The largest fine last year was when the Irish DPC slammed Instagram with a €405m fine for GDPR violations relating to children’s privacy.
European data regulators issued €1.64bn in GDPR fines last year, according to global law firm DLA Piper.
More than €1bn of the fines were issued by Ireland’s Data Protection Commission (DPC).
The firm published results of its annual GDPR and data breach survey for 2022 today (17 January). The survey looks at all the data regulation-related fines imposed in the 27 EU member states as well as the UK, Norway, Iceland and Liechtenstein.
Last year’s highest fine was imposed in November when the Irish DPC slammed Meta with a €405m fine for GDPR violations relating to children’s privacy on Instagram.
DLA Piper also found that 2022 was a record year for regulatory action with a 50pc year-on-year increase in the total fines issued across Europe.
The firm said that several of the largest fines imposed against Meta last year by the Irish DPC relate to Facebook and Instagram’s behavioural profiling of users and whether the lawful basis of “contract necessity” can be used to legitimise the mass harvesting of personal data.

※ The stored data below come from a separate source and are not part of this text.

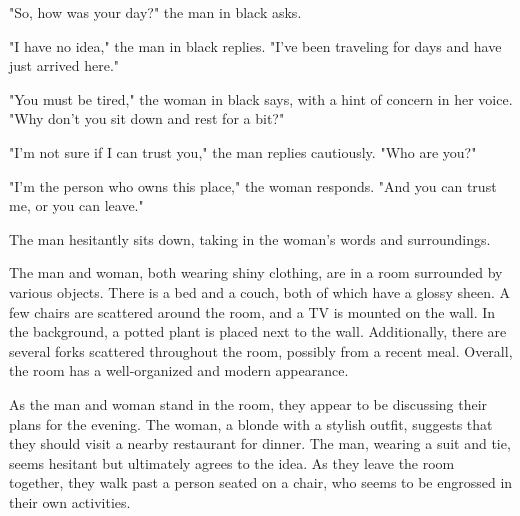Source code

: \documentclass[smalldemyvopaper,11pt,twoside,onecolumn,openright,extrafontsizes]{memoir}
\begin{document}
"So, how was your day?" the man in black asks.\par
"I have no idea," the man in black replies. "I've been traveling for days and have just arrived here."\par
"You must be tired," the woman in black says, with a hint of concern in her voice. "Why don't you sit down and rest for a bit?"\par
"I'm not sure if I can trust you," the man replies cautiously. "Who are you?"\par
"I'm the person who owns this place," the woman responds. "And you can trust me, or you can leave."\par
The man hesitantly sits down, taking in the woman's words and surroundings.\par
The man and woman, both wearing shiny clothing, are in a room surrounded by various objects. There is a bed and a couch, both of which have a glossy sheen. A few chairs are scattered around the room, and a TV is mounted on the wall. In the background, a potted plant is placed next to the wall. Additionally, there are several forks scattered throughout the room, possibly from a recent meal. Overall, the room has a well-organized and modern appearance.\par
As the man and woman stand in the room, they appear to be discussing their plans for the evening. The woman, a blonde with a stylish outfit, suggests that they should visit a nearby restaurant for dinner. The man, wearing a suit and tie, seems hesitant but ultimately agrees to the idea. As they leave the room together, they walk past a person seated on a chair, who seems to be engrossed in their own activities.\par
\end{document}
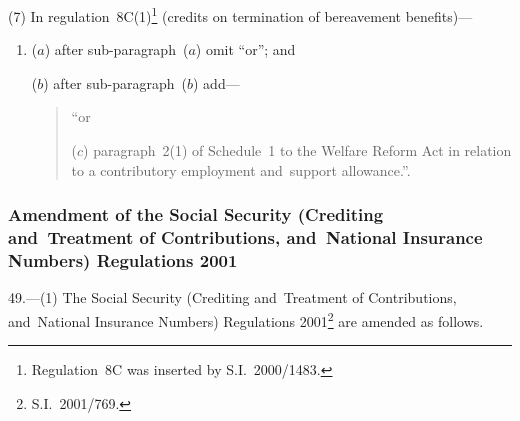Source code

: \documentclass[12pt,a4paper]{article}
\begin{document}
(7) In regulation~8C(1)\footnote{Regulation~8C was inserted by S.I.~2000/1483.} (credits on termination of bereavement benefits)—
\begin{enumerate}\item[]
($a$) after sub-paragraph~($a$)  omit “or”; and

($b$) after sub-paragraph~($b$)  add—

\begin{quotation}
“or

($c$) paragraph~2(1) of Schedule~1 to the Welfare Reform Act in relation to a contributory employment and~support allowance.”.
\end{quotation}
\end{enumerate}

\subsubsection[49. Amendment of the Social Security (Crediting and~Treatment of Contributions, and~National Insurance Numbers) Regulations 2001]{Amendment of the Social Security (Crediting and~Treatment of Contributions, and~National Insurance Numbers) Regulations 2001}

49.---(1)  The Social Security (Crediting and~Treatment of Contributions, and~National Insurance Numbers) Regulations 2001\footnote{S.I.~2001/769.} are amended as follows.
\end{document}
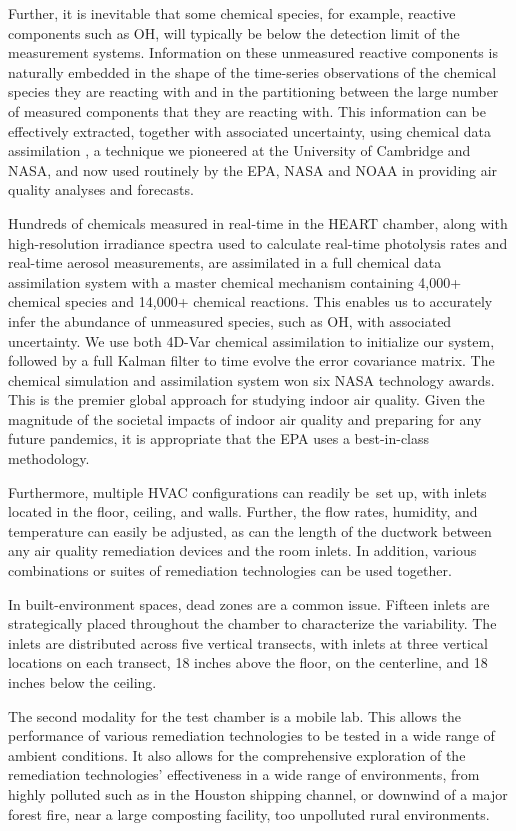 Further, it is inevitable that some chemical species, for example, reactive components such as OH, will typically be below the detection limit of the measurement systems. Information on these unmeasured reactive components is naturally embedded in the shape of the time-series observations of the chemical species they are reacting with and in the partitioning between the large number of measured components that they are reacting with. This information can be effectively extracted, together with associated uncertainty, using chemical data assimilation \cite{ISI:A1995TA29300008, Lary1999a, Lary2003a}, a technique we pioneered at the University of Cambridge and NASA, and now used routinely by the EPA, NASA and NOAA in providing air quality analyses and forecasts.

Hundreds of chemicals measured in real-time in the HEART chamber, along with high-resolution irradiance spectra used to calculate real-time photolysis rates and real-time aerosol measurements, are assimilated in a full chemical data assimilation system with a master chemical mechanism containing 4,000+ chemical species and 14,000+ chemical reactions. This enables us to accurately infer the abundance of unmeasured species, such as OH, with associated uncertainty. We use both 4D-Var chemical assimilation to initialize our system, followed by a full Kalman filter to time evolve the error covariance matrix. The chemical simulation and assimilation system won six NASA technology awards. This is the premier global approach for studying indoor air quality. Given the magnitude of the societal impacts of indoor air quality and preparing for any future pandemics, it is appropriate that the EPA uses a best-in-class methodology.

Furthermore, multiple HVAC configurations can readily be set up, with inlets located in the floor, ceiling, and walls. Further, the flow rates, humidity, and temperature can easily be adjusted, as can the length of the ductwork between any air quality remediation devices and the room inlets. In addition, various combinations or suites of remediation technologies can be used together.

In built-environment spaces, dead zones are a common issue. Fifteen inlets are strategically placed throughout the chamber to characterize the variability. The inlets are distributed across five vertical transects, with inlets at three vertical locations on each transect, 18 inches above the floor, on the centerline, and 18 inches below the ceiling.

The second modality for the test chamber is a mobile lab. This allows the performance of various remediation technologies to be tested in a wide range of ambient conditions. It also allows for the comprehensive exploration of the remediation technologies' effectiveness in a wide range of environments, from highly polluted such as in the Houston shipping channel, or downwind of a major forest fire, near a large composting facility, too unpolluted rural environments.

“The Irish regulator issued fines amounting to more than €1bn euro throughout the year meaning the DPC is now top of the European table in terms of the total value of fines issued for GDPR violations,” said John Magee, partner at DLA Piper Ireland.
“It is clear from activity throughout the year that the GDPR’s consistency mechanism, which was put in place to ensure that EU data protection law is enforced uniformly across all member states, has resulted in a tougher approach being taken by the DPC.
“While most of the larger headline-grabbing fines have been levied against social media companies, the DPC is increasingly looking at organisations from all sectors so businesses across the board would be well advised to get their house in order to avoid sanctions.”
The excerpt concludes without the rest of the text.